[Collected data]

[Start of Attachment]

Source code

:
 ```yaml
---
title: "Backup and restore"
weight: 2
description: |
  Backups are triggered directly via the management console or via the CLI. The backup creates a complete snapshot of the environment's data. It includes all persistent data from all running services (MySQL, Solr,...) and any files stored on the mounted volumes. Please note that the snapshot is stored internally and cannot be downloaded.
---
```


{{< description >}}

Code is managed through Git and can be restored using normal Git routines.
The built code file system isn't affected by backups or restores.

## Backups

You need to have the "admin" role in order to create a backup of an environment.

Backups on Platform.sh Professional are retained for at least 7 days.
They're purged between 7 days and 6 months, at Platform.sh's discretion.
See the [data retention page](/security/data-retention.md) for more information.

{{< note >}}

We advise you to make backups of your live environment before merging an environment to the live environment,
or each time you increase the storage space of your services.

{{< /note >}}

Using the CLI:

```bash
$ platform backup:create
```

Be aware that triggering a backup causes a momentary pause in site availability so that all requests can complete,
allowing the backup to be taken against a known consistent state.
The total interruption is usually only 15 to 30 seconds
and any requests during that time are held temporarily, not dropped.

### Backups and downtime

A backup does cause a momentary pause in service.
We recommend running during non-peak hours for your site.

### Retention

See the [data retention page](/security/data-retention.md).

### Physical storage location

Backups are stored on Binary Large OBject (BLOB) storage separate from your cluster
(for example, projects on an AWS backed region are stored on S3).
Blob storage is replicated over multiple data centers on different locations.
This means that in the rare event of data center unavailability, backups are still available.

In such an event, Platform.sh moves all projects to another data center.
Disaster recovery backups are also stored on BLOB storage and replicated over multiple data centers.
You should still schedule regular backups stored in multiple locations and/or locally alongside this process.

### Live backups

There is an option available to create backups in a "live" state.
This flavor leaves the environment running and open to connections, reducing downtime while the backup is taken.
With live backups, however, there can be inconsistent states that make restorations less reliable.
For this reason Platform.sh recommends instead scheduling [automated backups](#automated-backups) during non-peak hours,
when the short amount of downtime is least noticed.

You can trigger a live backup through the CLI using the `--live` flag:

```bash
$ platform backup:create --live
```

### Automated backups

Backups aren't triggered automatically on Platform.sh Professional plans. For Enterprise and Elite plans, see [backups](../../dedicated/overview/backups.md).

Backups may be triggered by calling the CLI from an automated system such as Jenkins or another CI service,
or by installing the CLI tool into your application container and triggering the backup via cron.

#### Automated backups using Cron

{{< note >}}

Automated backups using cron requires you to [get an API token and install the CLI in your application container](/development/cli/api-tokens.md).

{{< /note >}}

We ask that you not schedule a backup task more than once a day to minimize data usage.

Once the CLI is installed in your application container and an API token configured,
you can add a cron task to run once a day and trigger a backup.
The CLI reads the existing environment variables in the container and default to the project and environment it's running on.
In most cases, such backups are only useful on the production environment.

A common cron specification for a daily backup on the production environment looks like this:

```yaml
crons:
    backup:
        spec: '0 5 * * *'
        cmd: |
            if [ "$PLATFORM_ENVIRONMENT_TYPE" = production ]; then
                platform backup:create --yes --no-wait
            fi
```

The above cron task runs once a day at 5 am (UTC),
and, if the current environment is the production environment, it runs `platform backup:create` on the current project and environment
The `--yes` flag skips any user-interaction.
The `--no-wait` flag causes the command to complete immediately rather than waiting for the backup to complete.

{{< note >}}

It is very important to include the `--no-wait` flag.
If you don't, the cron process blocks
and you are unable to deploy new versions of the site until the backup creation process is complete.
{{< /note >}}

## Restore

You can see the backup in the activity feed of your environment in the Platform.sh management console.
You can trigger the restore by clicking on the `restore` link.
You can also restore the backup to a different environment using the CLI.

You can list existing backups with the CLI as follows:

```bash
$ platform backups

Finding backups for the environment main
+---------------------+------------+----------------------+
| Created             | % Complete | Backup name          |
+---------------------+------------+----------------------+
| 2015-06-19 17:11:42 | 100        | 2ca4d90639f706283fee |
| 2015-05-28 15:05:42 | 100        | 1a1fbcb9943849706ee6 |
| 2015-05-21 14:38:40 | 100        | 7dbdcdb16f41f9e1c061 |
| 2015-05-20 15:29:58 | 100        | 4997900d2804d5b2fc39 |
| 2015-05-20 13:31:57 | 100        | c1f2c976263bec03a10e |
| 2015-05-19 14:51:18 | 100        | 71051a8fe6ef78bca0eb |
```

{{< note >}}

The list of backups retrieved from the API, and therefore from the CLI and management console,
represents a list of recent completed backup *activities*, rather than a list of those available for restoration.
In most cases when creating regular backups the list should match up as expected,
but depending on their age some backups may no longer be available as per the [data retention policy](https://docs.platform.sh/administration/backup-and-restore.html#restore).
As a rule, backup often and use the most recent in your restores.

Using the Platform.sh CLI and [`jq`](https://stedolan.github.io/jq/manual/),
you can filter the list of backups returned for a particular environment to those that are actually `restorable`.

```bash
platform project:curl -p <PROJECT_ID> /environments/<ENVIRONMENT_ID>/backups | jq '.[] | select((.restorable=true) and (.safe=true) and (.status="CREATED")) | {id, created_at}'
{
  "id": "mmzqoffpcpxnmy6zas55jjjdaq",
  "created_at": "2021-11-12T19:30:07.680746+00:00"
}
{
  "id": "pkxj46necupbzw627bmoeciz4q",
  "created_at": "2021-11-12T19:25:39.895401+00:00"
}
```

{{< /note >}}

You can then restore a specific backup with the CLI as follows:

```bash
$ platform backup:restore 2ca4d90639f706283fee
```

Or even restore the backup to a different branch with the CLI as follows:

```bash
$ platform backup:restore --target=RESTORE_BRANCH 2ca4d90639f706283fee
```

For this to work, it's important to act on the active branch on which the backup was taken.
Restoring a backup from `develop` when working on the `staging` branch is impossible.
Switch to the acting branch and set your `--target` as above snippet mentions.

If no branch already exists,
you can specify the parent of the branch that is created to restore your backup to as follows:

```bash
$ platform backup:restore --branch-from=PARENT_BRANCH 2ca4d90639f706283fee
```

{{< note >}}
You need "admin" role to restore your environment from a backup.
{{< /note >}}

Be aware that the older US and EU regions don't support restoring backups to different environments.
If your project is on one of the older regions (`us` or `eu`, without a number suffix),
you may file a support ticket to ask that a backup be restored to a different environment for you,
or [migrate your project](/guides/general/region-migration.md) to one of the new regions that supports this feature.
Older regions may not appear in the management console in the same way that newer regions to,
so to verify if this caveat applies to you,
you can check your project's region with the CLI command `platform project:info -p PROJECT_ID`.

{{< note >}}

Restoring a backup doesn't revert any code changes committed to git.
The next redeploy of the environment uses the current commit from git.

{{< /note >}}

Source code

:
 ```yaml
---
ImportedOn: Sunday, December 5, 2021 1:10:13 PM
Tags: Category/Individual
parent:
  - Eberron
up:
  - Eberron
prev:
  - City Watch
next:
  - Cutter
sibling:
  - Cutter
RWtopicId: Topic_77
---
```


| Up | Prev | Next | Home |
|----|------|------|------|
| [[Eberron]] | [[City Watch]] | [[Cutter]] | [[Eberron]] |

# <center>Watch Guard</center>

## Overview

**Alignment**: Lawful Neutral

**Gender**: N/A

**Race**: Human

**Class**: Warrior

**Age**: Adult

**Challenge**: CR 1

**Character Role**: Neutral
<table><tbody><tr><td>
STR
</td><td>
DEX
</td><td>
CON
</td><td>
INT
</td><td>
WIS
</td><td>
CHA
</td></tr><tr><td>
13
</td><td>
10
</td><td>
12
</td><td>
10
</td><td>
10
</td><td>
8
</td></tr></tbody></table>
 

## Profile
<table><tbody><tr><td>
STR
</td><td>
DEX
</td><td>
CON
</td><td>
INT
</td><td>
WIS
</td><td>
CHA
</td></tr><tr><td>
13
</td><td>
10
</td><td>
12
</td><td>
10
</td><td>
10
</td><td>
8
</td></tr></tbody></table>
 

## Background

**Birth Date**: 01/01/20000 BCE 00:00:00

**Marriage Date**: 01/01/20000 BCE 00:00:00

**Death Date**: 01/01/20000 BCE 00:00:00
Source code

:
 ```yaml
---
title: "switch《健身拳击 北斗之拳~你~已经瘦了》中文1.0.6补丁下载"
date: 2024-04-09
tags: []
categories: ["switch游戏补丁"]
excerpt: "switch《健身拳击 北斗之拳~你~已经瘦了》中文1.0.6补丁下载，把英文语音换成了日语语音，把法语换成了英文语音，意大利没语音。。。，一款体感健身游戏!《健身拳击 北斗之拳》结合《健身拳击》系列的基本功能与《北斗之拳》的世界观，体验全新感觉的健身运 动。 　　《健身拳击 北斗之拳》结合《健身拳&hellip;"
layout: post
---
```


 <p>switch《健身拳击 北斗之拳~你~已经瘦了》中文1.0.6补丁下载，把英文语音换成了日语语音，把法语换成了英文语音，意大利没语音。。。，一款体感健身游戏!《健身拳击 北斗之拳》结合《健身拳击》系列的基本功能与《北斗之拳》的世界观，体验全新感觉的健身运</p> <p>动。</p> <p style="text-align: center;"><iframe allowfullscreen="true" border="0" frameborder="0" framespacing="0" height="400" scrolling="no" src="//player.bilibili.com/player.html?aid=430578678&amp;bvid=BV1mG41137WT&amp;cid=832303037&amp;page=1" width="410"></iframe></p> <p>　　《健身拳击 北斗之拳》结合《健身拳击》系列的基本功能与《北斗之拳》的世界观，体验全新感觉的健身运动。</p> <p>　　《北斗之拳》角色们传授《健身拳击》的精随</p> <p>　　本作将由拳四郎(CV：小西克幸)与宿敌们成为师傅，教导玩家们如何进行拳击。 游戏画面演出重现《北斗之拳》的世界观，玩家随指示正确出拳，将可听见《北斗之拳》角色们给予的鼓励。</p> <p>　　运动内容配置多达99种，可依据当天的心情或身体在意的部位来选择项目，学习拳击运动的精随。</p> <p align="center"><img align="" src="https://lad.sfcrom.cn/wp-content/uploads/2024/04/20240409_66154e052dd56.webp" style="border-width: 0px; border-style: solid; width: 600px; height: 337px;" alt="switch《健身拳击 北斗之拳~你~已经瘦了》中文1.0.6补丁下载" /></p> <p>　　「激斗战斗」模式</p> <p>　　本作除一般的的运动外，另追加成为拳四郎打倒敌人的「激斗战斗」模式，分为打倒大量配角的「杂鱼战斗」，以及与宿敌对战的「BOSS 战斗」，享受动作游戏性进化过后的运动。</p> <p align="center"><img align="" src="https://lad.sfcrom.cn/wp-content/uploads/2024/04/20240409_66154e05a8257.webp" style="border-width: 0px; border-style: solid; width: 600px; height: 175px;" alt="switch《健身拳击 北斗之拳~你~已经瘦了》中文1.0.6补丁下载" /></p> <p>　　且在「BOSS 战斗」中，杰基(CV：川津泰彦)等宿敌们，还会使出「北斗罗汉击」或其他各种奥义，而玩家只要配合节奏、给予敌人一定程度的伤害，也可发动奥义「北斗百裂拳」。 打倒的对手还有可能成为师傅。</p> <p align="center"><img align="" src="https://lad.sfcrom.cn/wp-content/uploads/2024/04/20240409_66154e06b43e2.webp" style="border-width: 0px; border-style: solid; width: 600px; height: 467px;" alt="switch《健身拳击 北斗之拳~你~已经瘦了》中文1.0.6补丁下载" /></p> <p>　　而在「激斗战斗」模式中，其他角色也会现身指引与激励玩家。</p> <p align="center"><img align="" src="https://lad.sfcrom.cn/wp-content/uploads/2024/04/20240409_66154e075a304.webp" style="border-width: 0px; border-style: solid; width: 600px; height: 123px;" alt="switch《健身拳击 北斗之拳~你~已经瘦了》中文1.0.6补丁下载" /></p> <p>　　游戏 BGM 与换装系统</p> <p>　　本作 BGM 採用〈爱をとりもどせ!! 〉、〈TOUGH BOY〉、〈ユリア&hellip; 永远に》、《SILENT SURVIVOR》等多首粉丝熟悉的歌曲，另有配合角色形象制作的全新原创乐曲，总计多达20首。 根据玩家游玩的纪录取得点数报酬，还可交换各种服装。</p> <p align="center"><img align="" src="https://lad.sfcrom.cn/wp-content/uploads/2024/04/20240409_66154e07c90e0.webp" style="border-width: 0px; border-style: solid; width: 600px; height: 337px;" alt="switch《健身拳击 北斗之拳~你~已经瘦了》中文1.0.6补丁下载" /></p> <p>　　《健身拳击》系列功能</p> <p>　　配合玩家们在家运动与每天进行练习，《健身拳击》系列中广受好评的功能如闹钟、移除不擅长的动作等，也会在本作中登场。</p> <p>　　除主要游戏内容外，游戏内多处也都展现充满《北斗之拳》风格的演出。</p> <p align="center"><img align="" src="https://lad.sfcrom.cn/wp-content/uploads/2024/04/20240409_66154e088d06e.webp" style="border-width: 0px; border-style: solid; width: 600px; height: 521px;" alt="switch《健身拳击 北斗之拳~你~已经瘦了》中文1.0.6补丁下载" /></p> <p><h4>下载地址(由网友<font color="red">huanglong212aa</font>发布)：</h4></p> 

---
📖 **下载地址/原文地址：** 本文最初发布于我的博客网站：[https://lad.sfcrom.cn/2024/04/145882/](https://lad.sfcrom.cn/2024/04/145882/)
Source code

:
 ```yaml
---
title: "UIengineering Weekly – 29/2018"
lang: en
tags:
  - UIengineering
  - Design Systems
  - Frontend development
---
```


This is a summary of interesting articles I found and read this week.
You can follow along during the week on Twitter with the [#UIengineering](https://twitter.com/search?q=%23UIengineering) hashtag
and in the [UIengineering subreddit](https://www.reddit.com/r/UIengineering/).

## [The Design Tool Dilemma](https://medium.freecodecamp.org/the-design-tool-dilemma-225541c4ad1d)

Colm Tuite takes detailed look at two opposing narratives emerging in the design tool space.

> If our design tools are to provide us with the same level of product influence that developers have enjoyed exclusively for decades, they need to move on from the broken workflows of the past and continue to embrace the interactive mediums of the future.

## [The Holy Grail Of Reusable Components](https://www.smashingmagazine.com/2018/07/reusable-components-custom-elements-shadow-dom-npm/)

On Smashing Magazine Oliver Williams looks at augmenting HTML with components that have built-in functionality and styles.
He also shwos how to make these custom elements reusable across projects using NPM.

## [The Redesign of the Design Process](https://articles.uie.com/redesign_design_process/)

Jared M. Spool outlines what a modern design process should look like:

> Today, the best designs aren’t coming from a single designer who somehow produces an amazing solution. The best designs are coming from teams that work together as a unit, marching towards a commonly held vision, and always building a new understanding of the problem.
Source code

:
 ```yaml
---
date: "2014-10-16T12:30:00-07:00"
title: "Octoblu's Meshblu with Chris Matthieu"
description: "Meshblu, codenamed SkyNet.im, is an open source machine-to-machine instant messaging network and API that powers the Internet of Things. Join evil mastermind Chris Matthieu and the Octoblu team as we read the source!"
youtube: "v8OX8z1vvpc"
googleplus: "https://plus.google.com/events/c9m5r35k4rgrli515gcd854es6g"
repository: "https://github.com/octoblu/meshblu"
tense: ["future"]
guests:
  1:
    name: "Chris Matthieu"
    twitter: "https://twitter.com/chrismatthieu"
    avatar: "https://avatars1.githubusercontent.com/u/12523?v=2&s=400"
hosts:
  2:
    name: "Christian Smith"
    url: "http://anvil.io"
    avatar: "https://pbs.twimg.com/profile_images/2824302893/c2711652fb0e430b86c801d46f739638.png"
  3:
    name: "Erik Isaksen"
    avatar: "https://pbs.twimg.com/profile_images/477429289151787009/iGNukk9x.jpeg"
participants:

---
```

[End of Attachment]

**ACTIVITY**
All lines in the entries above that include "target" should be found and copied.

**ANSWER**
$ platform backup:restore --target=RESTORE_BRANCH 2ca4d90639f706283fee
Switch to the acting branch and set your `--target` as above snippet mentions.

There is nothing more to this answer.